Sermons

Summary: The greatest love is to love others sacrificially.

Title: Taking One for the Team

Text: John 15:9-17

Thesis: The greatest love is to love others sacrificially.

Introduction

Colorado is a hotbed for interesting and sometimes “off-the-wall” news articles. Last September 30th Trevor Wikre, an offensive guard for the Mesa State Mavericks. Mesa State College is a Division II school in Grand Junction, Colorado. Anyway, Trevor broke his pinkie finger so severely that repairing the finger meant surgery to insert three pins and then a lengthy recovery that would sideline him for the season.

Trevor would have none of that. He reasoned, “If they put pins in there, my career is finished. I told them to just take it off. Some said I was being dramatic. I said, yeah, well, losing my season is dramatic too.”

So surgeons amputated his pinkie finger and he played the following week in a 26 – 3 win over Colorado State-Pueblo.

Apparently a couple of weeks before the accident he had expressed his love and devotion for his teammates telling them he would take a bullet for them. After the surgery he reflected on his comments to his teammates saying, “I said, ‘I’d take a bullet for you.’ Well, “This was my chance to put my words into action. This was my bullet.” (http://www.usatoday.com/sports/college/football/2008-10-13-wikre-pinky_N.htm)

His teammates will always equate “taking one for the team” with Trevor Wikre having his pinkie finger amputated so he could support his team.

Our understanding of nearly everything is shaped by our experience… including our understanding of love.

I wish to begin by stating that our understanding of what it means to be loved is shaped by our having been loved.

I. Our understanding of what it means to be loved is shaped by having been loved.

“I have loved you even as my Father has loved me.” John 15:9

Jesus told his disciples that he loved them in the same way that God the Father had loved him.

We sometimes hear sad stories of people who have been in an abusive relationship with their mother or father or other person entrusted with their care that tarnishes their ability to understand the love of God. Their experience has shaped their understanding of love. Fortunately, we have learned that abused children do not necessarily grow up to be abusers and that cycles of abuse and hurt can be broken as those who have been hurt by others come to understand and experience healthy and loving relationships with others and with God.

Jesus told his disciples that his love for them was shaped by his Father’s love for him. I wonder how Jesus was loved. Did God the Father give him warm milk and cookies every night before tucking him into bed? Did God the Father golf with his son on some far away cosmic fairway?

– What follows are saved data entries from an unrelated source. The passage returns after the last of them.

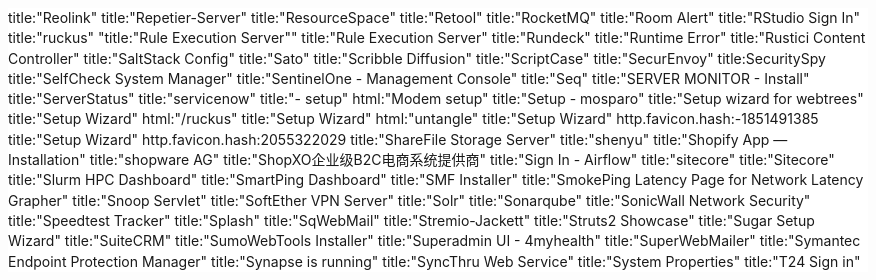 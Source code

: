 title:"Reolink"
title:"Repetier-Server"
title:"ResourceSpace"
title:"Retool"
title:"RocketMQ"
title:"Room Alert"
title:"RStudio Sign In"
title:"ruckus"
"title:\"Rule Execution Server\""
title:"Rule Execution Server"
title:"Rundeck"
title:"Runtime Error"
title:"Rustici Content Controller"
title:"SaltStack Config"
title:"Sato"
title:"Scribble Diffusion"
title:"ScriptCase"
title:"SecurEnvoy"
title:SecuritySpy
title:"SelfCheck System Manager"
title:"SentinelOne - Management Console"
title:"Seq"
title:"SERVER MONITOR - Install"
title:"ServerStatus"
title:"servicenow"
title:"- setup" html:"Modem setup"
title:"Setup - mosparo"
title:"Setup wizard for webtrees"
title:"Setup Wizard" html:"/ruckus"
title:"Setup Wizard" html:"untangle"
title:"Setup Wizard" http.favicon.hash:-1851491385
title:"Setup Wizard" http.favicon.hash:2055322029
title:"ShareFile Storage Server"
title:"shenyu"
title:"Shopify App — Installation"
title:"shopware AG"
title:"ShopXO企业级B2C电商系统提供商"
title:"Sign In - Airflow"
title:"sitecore"
title:"Sitecore"
title:"Slurm HPC Dashboard"
title:"SmartPing Dashboard"
title:"SMF Installer"
title:"SmokePing Latency Page for Network Latency Grapher"
title:"Snoop Servlet"
title:"SoftEther VPN Server"
title:"Solr"
title:"Sonarqube"
title:"SonicWall Network Security"
title:"Speedtest Tracker"
title:"Splash"
title:"SqWebMail"
title:"Stremio-Jackett"
title:"Struts2 Showcase"
title:"Sugar Setup Wizard"
title:"SuiteCRM"
title:"SumoWebTools Installer"
title:"Superadmin UI - 4myhealth"
title:"SuperWebMailer"
title:"Symantec Endpoint Protection Manager"
title:"Synapse is running"
title:"SyncThru Web Service"
title:"System Properties"
title:"T24 Sign in"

The motto printed of Sunflower Markets shopping bags says, “Serious Food - - Silly Prices!” Such imaginative speculation about the ways God loves Jesus is pretty much an exercise in silliness. But seriously, Jesus did make a statement about God’s love for him. In a prayer to God for his disciples Jesus said, “Father, I want these whom you’ve given me to be with me, so they can see my glory. You gave me the glory because you loved me even before the world began.” John 17:24

When Jesus thought of God’s love for him he looked back over the millennia marking a love that existed long before the world began and persisted to the present. Jesus experienced the love of God as a very long, enduring and unwavering love.

If you are a proponent of a “young earth” you understand Jesus’ comment to mean that God had loved him at least 6,000 years. If you are a proponent of an “old earth” you understand Jesus’ comment to mean that God had loved him for 4.5 billion years (in a universe that is 14 billion years old). (www.anseringgenesis.org/articles/208/05/30/how-old-is-earth)

I don’t care to debate or defend either theory. The difference between 6,000 and 4.5 billion years is immense and to imagine a love that endures 6,000 years is a large enough, but it is dwarfed by a love that bridges 4.5 billion years.

Either way, Jesus’ understanding of love was to be deeply loved for a long, long time. Jesus understood love to be an enduring commitment.

A few weeks ago I was sitting in the lobby of Standley Shores Dental Group when I noticed an elderly man maneuvering a wheel chair through the double doors. I assumed the woman in the chair was his wife. The receptionist rushed to his assistance but he managed it all quite well. (I later learned they were in their 90s and were the parents of one of the dentists in the group… which explained the receptionists haste to assist.)